Now, I want us to turn and read Matthew 24:29-35 and the parallels in Mark 13:24-31 and Luke 21:25-33. Some of our finest and best gospel preachers in the last thirty or forty years have been giving, especially Matthew 24:29-25 as a figurative and symbolic passage referring to the destruction of Jerusalem in 70 A.D. It looks like they have in part come to such an interpretation in an effort to show that the premillennial doctrine is a false doctrine. Well, it surely is false, but we need to be careful and not let the pendulum swing too far. Now, I have known some of these brethren for many years and they are just as sincere in their interpretation of these references as I am, but I very sincerely believe that their interpretation is a wrong interpretation. Let me say further that it is very doubtful if any of us will have to have perfect understanding of difficult references like these in order to receive an entrance into heaven at the end of the way! You can rightly say, “Why then do we even need to discuss the matter.” My answer is that I believe they are violating a basis rule of proper interpretation, and that rule is that we should not count any passage as figurative and symbolic unless there is something in the context of the passage that makes it very clear that it is figurative language, or other references on the same subject.

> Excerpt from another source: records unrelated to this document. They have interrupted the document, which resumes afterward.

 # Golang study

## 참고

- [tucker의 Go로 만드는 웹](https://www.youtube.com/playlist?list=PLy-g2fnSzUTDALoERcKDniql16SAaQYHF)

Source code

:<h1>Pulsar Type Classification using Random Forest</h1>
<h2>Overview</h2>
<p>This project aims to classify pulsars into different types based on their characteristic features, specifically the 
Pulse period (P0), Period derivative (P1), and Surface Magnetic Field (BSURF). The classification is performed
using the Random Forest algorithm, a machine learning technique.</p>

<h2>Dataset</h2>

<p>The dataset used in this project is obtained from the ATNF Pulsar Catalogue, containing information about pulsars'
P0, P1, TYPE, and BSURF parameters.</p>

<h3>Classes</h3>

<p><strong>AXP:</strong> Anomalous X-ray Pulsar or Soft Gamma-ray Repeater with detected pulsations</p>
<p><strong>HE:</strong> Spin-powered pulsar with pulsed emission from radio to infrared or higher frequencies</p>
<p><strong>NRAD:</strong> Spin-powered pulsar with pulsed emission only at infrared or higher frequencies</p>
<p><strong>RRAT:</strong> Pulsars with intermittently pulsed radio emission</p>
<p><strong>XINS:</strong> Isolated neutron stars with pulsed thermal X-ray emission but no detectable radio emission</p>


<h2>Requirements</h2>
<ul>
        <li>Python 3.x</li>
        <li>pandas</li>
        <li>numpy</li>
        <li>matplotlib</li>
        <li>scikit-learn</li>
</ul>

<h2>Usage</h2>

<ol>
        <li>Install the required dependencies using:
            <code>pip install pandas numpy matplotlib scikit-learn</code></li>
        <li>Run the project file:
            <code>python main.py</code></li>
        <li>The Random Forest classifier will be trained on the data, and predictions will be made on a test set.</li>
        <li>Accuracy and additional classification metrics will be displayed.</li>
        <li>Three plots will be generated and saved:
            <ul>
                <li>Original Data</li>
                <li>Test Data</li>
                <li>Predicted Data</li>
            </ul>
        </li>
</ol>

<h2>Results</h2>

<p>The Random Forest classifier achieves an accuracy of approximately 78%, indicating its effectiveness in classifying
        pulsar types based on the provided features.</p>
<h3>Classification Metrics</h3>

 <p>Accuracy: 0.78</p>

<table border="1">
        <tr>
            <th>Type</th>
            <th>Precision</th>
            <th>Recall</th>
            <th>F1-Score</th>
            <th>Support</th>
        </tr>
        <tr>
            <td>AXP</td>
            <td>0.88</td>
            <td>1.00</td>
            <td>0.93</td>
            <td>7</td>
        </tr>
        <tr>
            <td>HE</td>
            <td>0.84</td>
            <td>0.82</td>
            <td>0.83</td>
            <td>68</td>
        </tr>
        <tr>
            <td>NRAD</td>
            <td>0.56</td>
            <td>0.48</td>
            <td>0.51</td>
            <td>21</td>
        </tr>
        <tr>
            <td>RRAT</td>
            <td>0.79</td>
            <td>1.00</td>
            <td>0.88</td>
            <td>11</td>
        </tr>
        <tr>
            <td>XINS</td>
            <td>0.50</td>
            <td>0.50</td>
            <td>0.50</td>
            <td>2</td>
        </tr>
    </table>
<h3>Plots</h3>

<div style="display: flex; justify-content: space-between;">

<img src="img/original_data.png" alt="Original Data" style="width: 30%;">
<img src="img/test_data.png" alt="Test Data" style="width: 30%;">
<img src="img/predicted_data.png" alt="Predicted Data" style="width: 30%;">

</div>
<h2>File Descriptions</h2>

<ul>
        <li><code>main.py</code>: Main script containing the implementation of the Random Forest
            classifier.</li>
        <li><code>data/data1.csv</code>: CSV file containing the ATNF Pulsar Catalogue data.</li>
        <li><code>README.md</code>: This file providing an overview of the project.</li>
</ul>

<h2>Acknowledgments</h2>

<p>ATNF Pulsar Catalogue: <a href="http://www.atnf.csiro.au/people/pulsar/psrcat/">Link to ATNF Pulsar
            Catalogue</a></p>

There are many references that are figurative and should be recognized as such, but let literal passages be literal! In my judgment there is nothing in these references that demands a figurative interpretation, and when they are given a literal meaning as being signs that will accompany the second advent of Christ they are in harmony with several other references about that event.


Adam Clark, a great Methodist scholar; published his Commentaries On The Whole Bible in the early 1800’s. In the main his commentaries are very good, and one of the very best, if not the best buy you can make if you do not have them. 


Clark came with a figurative interpretation of Matthew 24:29-35 very much like the interpretation that these brethren come with, although they may not have even read his comments. He says on Matthew 24:29 and I quote, “Commentators generally understand this, and what follows, of the end of the world and Christ’s coming judgment: but the word immediately shows that our Lord is not speaking of any distant event, but of something immediately consequent on calamities already predicted: and that must be destruction of Jerusalem.” Then he quotes from Lightfoot, “The Jewish heaven shall perish , and the sun and moon of its glory and happiness shall be darkened-  brought to nothing -----. Compare Isaiah 13:10; Ezekiel 32:7-8.


And then Clark says, “The fall of Babylon is represented by the stars and constellations of heaven withdrawing their light, and the sun and moon being darkened. See Isaiah 13:9-10. The destruction of Egypt, by the heaven being covered, the sun enveloped with a cloud, and the moon withholding her light.”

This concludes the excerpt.